WORK ITEM:
Filter the data for lines with the word "mathcal", then copy every line so identified.
*** Opening of INPUT DATA ***
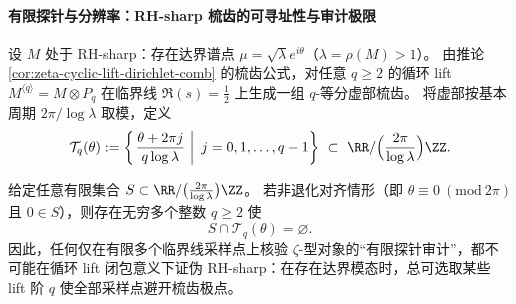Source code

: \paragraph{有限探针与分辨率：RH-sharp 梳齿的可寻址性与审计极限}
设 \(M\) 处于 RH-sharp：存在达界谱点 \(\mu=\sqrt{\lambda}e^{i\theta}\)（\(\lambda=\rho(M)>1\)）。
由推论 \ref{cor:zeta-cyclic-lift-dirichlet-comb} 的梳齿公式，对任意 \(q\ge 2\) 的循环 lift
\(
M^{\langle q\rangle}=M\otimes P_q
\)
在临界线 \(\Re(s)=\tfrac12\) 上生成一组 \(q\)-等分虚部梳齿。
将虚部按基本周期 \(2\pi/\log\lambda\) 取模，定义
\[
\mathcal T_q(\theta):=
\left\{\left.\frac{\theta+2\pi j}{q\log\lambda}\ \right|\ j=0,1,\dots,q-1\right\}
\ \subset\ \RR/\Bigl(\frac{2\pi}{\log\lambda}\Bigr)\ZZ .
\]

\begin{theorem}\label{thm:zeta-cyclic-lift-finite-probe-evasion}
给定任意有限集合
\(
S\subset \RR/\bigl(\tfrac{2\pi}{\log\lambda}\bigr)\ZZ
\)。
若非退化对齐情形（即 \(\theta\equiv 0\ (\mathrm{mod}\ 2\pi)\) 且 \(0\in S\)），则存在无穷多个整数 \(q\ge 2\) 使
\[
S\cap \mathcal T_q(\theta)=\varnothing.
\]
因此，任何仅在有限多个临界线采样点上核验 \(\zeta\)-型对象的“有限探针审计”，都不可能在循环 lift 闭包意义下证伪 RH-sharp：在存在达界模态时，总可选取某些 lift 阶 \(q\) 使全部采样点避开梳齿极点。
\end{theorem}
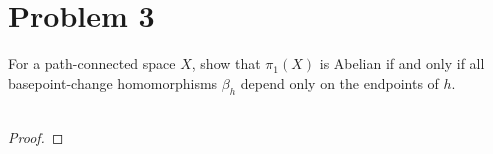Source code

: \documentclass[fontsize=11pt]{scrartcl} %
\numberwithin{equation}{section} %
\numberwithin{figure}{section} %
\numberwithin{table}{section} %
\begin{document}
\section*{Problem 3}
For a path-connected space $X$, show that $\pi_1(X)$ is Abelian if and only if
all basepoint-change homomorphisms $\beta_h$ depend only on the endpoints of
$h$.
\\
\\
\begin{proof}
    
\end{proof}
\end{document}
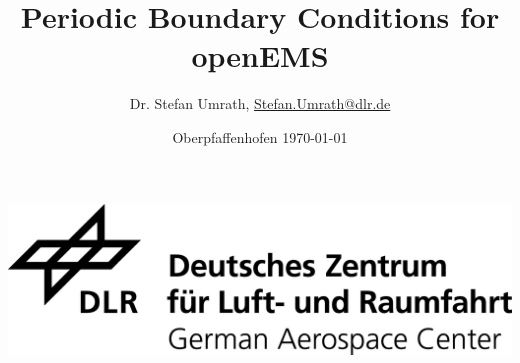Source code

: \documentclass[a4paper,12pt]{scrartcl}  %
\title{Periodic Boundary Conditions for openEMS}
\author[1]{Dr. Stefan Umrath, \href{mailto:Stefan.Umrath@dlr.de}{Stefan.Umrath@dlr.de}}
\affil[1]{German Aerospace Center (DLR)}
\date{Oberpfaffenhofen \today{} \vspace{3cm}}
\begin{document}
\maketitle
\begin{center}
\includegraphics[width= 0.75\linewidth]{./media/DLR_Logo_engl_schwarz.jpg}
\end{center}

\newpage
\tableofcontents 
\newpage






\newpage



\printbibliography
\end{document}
*** Close of INPUT DATA ***
ANSWER SPACE:
\mathcal T_q(\theta):=
S\cap \mathcal T_q(\theta)=\varnothing.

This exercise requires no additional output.